What else to know: There will be a Q2 launch of their consumer solution and a Q4 launch for the enterprise solution. They have currently launched the enterprise pilot program.

EveryKey

Headquartered: Cleveland

What they do: EveryKey is a universal smart key that wirelessly unlocks your phone, computer, tablet, door, car and more, and automatically logs you into your online accounts when you're nearby, then locks everything down when you walk away.

What else to know: The patented product was successfully funded on both Kickstarter and Indiegogo crowdfunding platforms. It is sold in Best Buy, Office Depot and other retailers. 

Foretrace

Headquartered: Woodbine, Maryland

What they do: Foretrace assesses the exposure of your infrastructure, third-party vendors and clients with the Foretrace platform, using the same tools and techniques as cyber adversaries.

What else to know: They're enrolling their first customers in April and state they already have revenue from partners using their product.

Gridlock

Headquartered: London

What they do: Gridlock is a secure way to store cryptocurrency, using multiparty computations versus trusting a third-party or storing it yourself.

What else to know: Its founder states there is a $1 trillion market cap.

Hook Security

Headquartered: Greenville, South Carolina

What they do: Hook Security trains people to recognize technology-based manipulation through the latest in psychological security training techniques.

What else to know: The founder is currently going through his third exit and "looks forward to an exit with this in the future."

Outpost Security

Headquartered: Madison, Wisconsin

What they do: Outpost Security modernizes security alerting for Fortune 500 companies, reducing alert fatigue, freeing up time and resources, and enabling security defenses to mature rapidly to meet the dynamic challenges of the constantly evolving internal and external threat landscape.

What else to know: The company started in fall 2019 and has acquired three "large" customers, getting total revenue of nearly $500,000. The founder estimates an annual recurring revenue of $900,000 over the next three years.

Phylum Inc.

Headquartered: Evergreen, Colorado

What they do: Phylum Inc. is creating the next generation of software supply chain security products, providing fully automated risk analysis of software dependencies.

What else to know: There is a focus on open-source software, which can bring more than a cyber risk and opens a hacker up to indirectly control a user's software.

Refactr

Headquartered: Seattle

What they do: Refactr is looking to bridge the gap between DevOps and cybersecurity. It offers a low-code DevSecOps automation platform for everyone. Refactr's mission is to empower developers, security and operations to operate at the DevOps speed collaboratively.

What else to know: Its founder spent more than 18 years in the Air Force as a cybersecurity expert and Refactr has 70 companies as customers.

SmarterD

Headquartered: Santa Clara, California

What they do: SmarterD automates building and managing a cybersecurity program through its next-gen cybersecurity program management and analytics platform.

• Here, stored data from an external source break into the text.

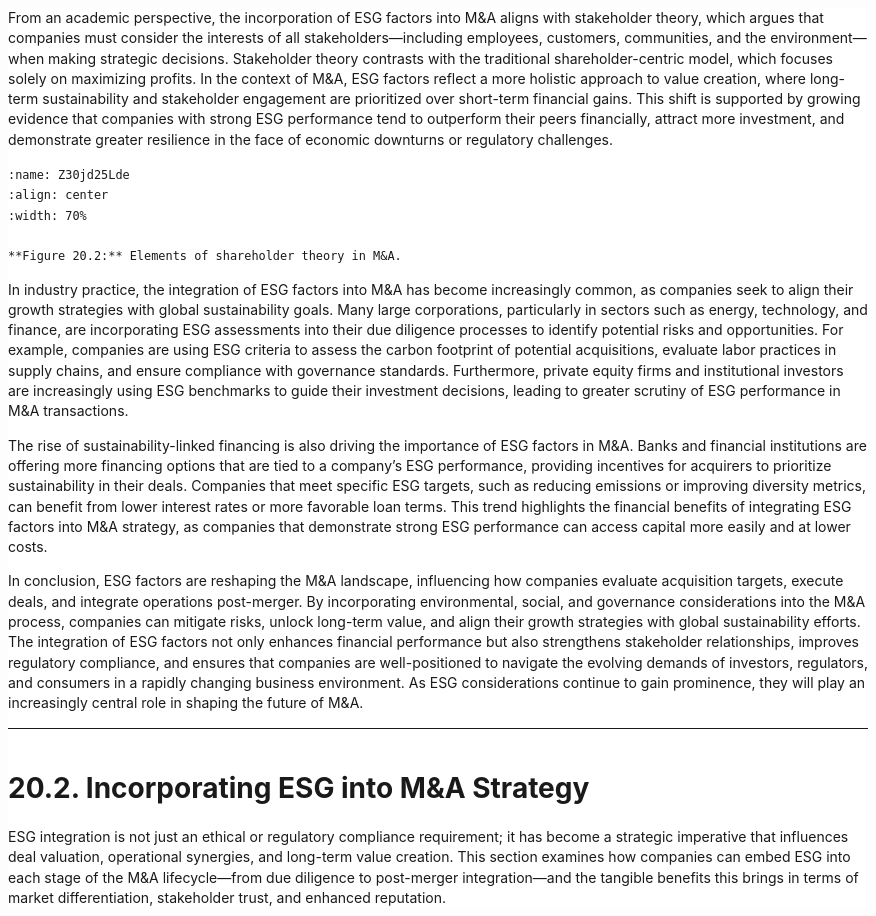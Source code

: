 From an academic perspective, the incorporation of ESG factors into M&A aligns with stakeholder theory, which argues that companies must consider the interests of all stakeholders—including employees, customers, communities, and the environment—when making strategic decisions. Stakeholder theory contrasts with the traditional shareholder-centric model, which focuses solely on maximizing profits. In the context of M&A, ESG factors reflect a more holistic approach to value creation, where long-term sustainability and stakeholder engagement are prioritized over short-term financial gains. This shift is supported by growing evidence that companies with strong ESG performance tend to outperform their peers financially, attract more investment, and demonstrate greater resilience in the face of economic downturns or regulatory challenges.

```{figure} images\5WeQ1hZHBs9V6t4cB9cO-JupsKYvrWoct7qh93jYQ-v1.png
:name: Z30jd25Lde
:align: center
:width: 70%

**Figure 20.2:** Elements of shareholder theory in M&A.
```

In industry practice, the integration of ESG factors into M&A has become increasingly common, as companies seek to align their growth strategies with global sustainability goals. Many large corporations, particularly in sectors such as energy, technology, and finance, are incorporating ESG assessments into their due diligence processes to identify potential risks and opportunities. For example, companies are using ESG criteria to assess the carbon footprint of potential acquisitions, evaluate labor practices in supply chains, and ensure compliance with governance standards. Furthermore, private equity firms and institutional investors are increasingly using ESG benchmarks to guide their investment decisions, leading to greater scrutiny of ESG performance in M&A transactions.

The rise of sustainability-linked financing is also driving the importance of ESG factors in M&A. Banks and financial institutions are offering more financing options that are tied to a company’s ESG performance, providing incentives for acquirers to prioritize sustainability in their deals. Companies that meet specific ESG targets, such as reducing emissions or improving diversity metrics, can benefit from lower interest rates or more favorable loan terms. This trend highlights the financial benefits of integrating ESG factors into M&A strategy, as companies that demonstrate strong ESG performance can access capital more easily and at lower costs.

In conclusion, ESG factors are reshaping the M&A landscape, influencing how companies evaluate acquisition targets, execute deals, and integrate operations post-merger. By incorporating environmental, social, and governance considerations into the M&A process, companies can mitigate risks, unlock long-term value, and align their growth strategies with global sustainability efforts. The integration of ESG factors not only enhances financial performance but also strengthens stakeholder relationships, improves regulatory compliance, and ensures that companies are well-positioned to navigate the evolving demands of investors, regulators, and consumers in a rapidly changing business environment. As ESG considerations continue to gain prominence, they will play an increasingly central role in shaping the future of M&A.

---

# 20.2. Incorporating ESG into M&A Strategy

ESG integration is not just an ethical or regulatory compliance requirement; it has become a strategic imperative that influences deal valuation, operational synergies, and long-term value creation. This section examines how companies can embed ESG into each stage of the M&A lifecycle—from due diligence to post-merger integration—and the tangible benefits this brings in terms of market differentiation, stakeholder trust, and enhanced reputation.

Seeking: $3 million to $5 million

What else to know: They have a 2021 projected annual recurring revenue of $1.5 million and have $280,000 in revenue to date.

Tauruseer

Headquartered: Jacksonville

What they do: Tauruseer is an integrated risk management platform that provides leadership visibility and control into the risk performance of their IT workforce. In a single place, enable continuous security, governance and compliance throughout the DevOps lifecycle.

What else to know: The product is patent-pending, and they have raised $225,000 in a seed round.